(GIVEN RECORDS begins)
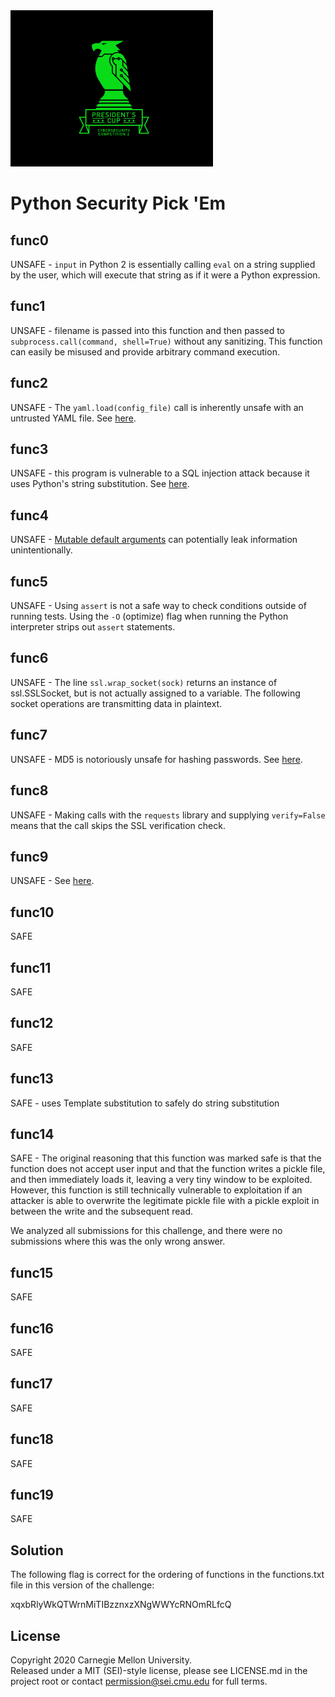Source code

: <img src="../../../pc1-logo.png" height="250px">

# Python Security Pick 'Em

## func0

UNSAFE - `input` in Python 2 is essentially calling `eval` on a string supplied by the user, which will execute that
string as if it were a Python expression.

## func1

UNSAFE - filename is passed into this function and then passed to `subprocess.call(command, shell=True)` without any
sanitizing. This function can easily be misused and provide arbitrary command execution.

## func2

UNSAFE - The `yaml.load(config_file)` call is inherently unsafe with an untrusted YAML file. See
[here](https://github.com/yaml/pyyaml/wiki/PyYAML-yaml.load(input)-Deprecation).

## func3

UNSAFE - this program is vulnerable to a SQL injection attack because it uses Python's string substitution. See
[here](https://docs.python.org/3/library/sqlite3.html).

## func4

UNSAFE - [Mutable default arguments](https://nikos7am.com/posts/mutable-default-arguments/) can potentially leak
information unintentionally.

## func5

UNSAFE - Using `assert` is not a safe way to check conditions outside of running tests. Using the `-O` (optimize) flag
when running the Python interpreter strips out `assert` statements.

## func6

UNSAFE - The line `ssl.wrap_socket(sock)` returns an instance of ssl.SSLSocket, but is not actually assigned to a
variable. The following socket operations are transmitting data in plaintext.

## func7

UNSAFE - MD5 is notoriously unsafe for hashing passwords. See
[here](https://en.wikipedia.org/wiki/MD5#Collision_vulnerabilities).

## func8

UNSAFE - Making calls with the `requests` library and supplying `verify=False` means that the call skips the SSL
verification check.

## func9

UNSAFE - See [here](https://ajinabraham.com/blog/exploiting-insecure-file-extraction-in-python-for-code-execution).

## func10

SAFE

## func11

SAFE

## func12

SAFE

## func13

SAFE - uses Template substitution to safely do string substitution

## func14

SAFE - The original reasoning that this function was marked safe is that the function does not accept user input and
that the function writes a pickle file, and then immediately loads it, leaving a very tiny window to be exploited.
However, this function is still technically vulnerable to exploitation if an attacker is able to overwrite the
legitimate pickle file with a pickle exploit in between the write and the subsequent read.

We analyzed all submissions for this challenge, and there were no submissions where this was the only wrong answer.

## func15

SAFE

## func16

SAFE

## func17

SAFE

## func18

SAFE

## func19

SAFE

## Solution

The following flag is correct for the ordering of functions in the functions.txt file in this version of the challenge:

xqxbRlyWkQTWrnMiTIBzznxzXNgWWYcRNOmRLfcQ

## License
Copyright 2020 Carnegie Mellon University.  
Released under a MIT (SEI)-style license, please see LICENSE.md in the project root or contact permission@sei.cmu.edu for full terms.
(GIVEN RECORDS ends)
**WORK TASK:** The result should be the lines from the line with "verification check." to the last line of the material, returned exactly and without any other line.

**EXPECTED ANSWER:**
verification check.

## func9

UNSAFE - See [here](https://ajinabraham.com/blog/exploiting-insecure-file-extraction-in-python-for-code-execution).

## func10

SAFE

## func11

SAFE

## func12

SAFE

## func13

SAFE - uses Template substitution to safely do string substitution

## func14

SAFE - The original reasoning that this function was marked safe is that the function does not accept user input and
that the function writes a pickle file, and then immediately loads it, leaving a very tiny window to be exploited.
However, this function is still technically vulnerable to exploitation if an attacker is able to overwrite the
legitimate pickle file with a pickle exploit in between the write and the subsequent read.

We analyzed all submissions for this challenge, and there were no submissions where this was the only wrong answer.

## func15

SAFE

## func16

SAFE

## func17

SAFE

## func18

SAFE

## func19

SAFE

## Solution

The following flag is correct for the ordering of functions in the functions.txt file in this version of the challenge:

xqxbRlyWkQTWrnMiTIBzznxzXNgWWYcRNOmRLfcQ

## License
Copyright 2020 Carnegie Mellon University.  
Released under a MIT (SEI)-style license, please see LICENSE.md in the project root or contact permission@sei.cmu.edu for full terms.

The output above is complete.